Mr. Brantley underscored the Administration’s efforts, when he highlighted the successes in the Ministry of Health at a recent Consultation on the Economy hosted by the NIA.
“In so far as other successes…I would say that we hired new doctors. We’ve hired new nurses and we also brought back retired nurses to fill the gap, in addition to which, we have invested in young people going off to do nursing. I’m pleased to say…we have, I believe, three new nurses who are coming back shortly and some others who are in the pipeline, will join our health care system very soon,” he said.
The Health Minister explained, that apart from the investments in medical professionals he said the Administration had continued to invest in training for health care professionals.
“We currently have overseas several people who study medicine. We have people studying pharmacy, physiotherapy and radiology and we’re hopeful that over time, we can man our health care system entirely with individuals who have been trained and developed for that specific purpose,” he said.
Mr. Brantley also reported, that there had been a greater focus on mental health. He noted that a full time psychiatrist and a psychiatric nurse would be assigned to the Alexandra Hospital shortly to ensure that the necessary trained personnel were on hand.
The Minister used the opportunity to report on plans for the proposed diagnostic wing on the grounds of the Alexandra Hospital in spite of a setback.
“It had been our hope to start construction already, sadly, we were delayed. We are now told that the architectural plans are being finalized and once those are finalized, we hope to break ground and to proceed apace, to put what would be the largest single additional investment in the health care infrastructure, that the island has seen in over a decade.

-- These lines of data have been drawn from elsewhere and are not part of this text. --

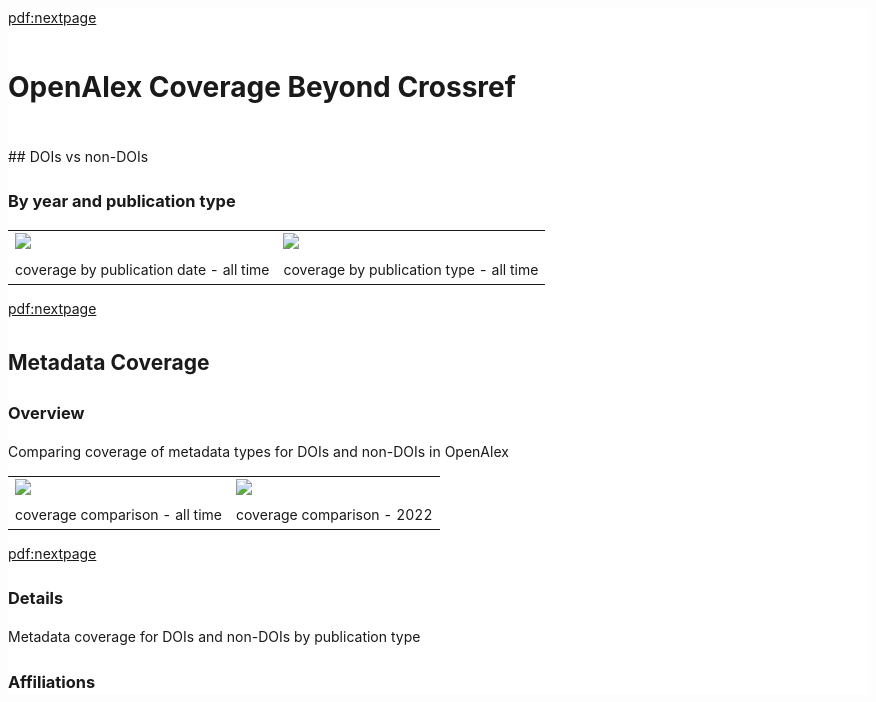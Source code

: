 

<pdf:nextpage>

# OpenAlex Coverage Beyond Crossref
<br>
## DOIs vs non-DOIs

### By year and publication type

<table>
  <tr>
    <td valign="top"><img src="C:\Users\Bianca\AppData\Local\Temp\precipy\output_cache\d7\d75deadeab987126767e10264ffc878e2c50cf9186783bfec768f490b72dffb9.png"></td>
    <td valign="top"><img src="C:\Users\Bianca\AppData\Local\Temp\precipy\output_cache\53\535c795e4a7e3c5bd2af546dbc8f2c60d1e8906068591eaf942976aa4bacc657.png"></td>
  </tr>
  <tr>
    <td>coverage by publication date - all time</td>
    <td>coverage by publication type  - all time</td>
  </tr>
 </table>

<pdf:nextpage>

## Metadata Coverage

### Overview

Comparing coverage of metadata types for DOIs and non-DOIs in OpenAlex

<table>
  <tr>
    <td valign="top"> <img src="C:\Users\Bianca\AppData\Local\Temp\precipy\output_cache\51\51fb6de77cfc686f320d729c3946d249bd80d9ce8480453a471849da92bbb2ea.png"></td>
    <td valign="top"> <img src="C:\Users\Bianca\AppData\Local\Temp\precipy\output_cache\83\837617e85a1b68ad962d50b218f16fcca365cdcb7647554bd6c2347629d04713.png"></td>
  </tr>
  <tr>
    <td>coverage comparison - all time</td>
    <td>coverage comparison - 2022</td>
  </tr>
 </table>

<pdf:nextpage>

### Details

Metadata coverage for DOIs and non-DOIs by publication type
<br>


### Affiliations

“That new wing, we proposed, will host a dialysis unit. It will host a CAT scan. It will host a new lab facility. It will host Physiotherapy, Mammogram, Ultra Sound and X-ray [units]. The idea is that, it will become the nerve centre of the Hospital and a useful diagnostic tool, so that we can do more and our doctors can more specifically identify what might be wrong with people as they present themselves,” he said.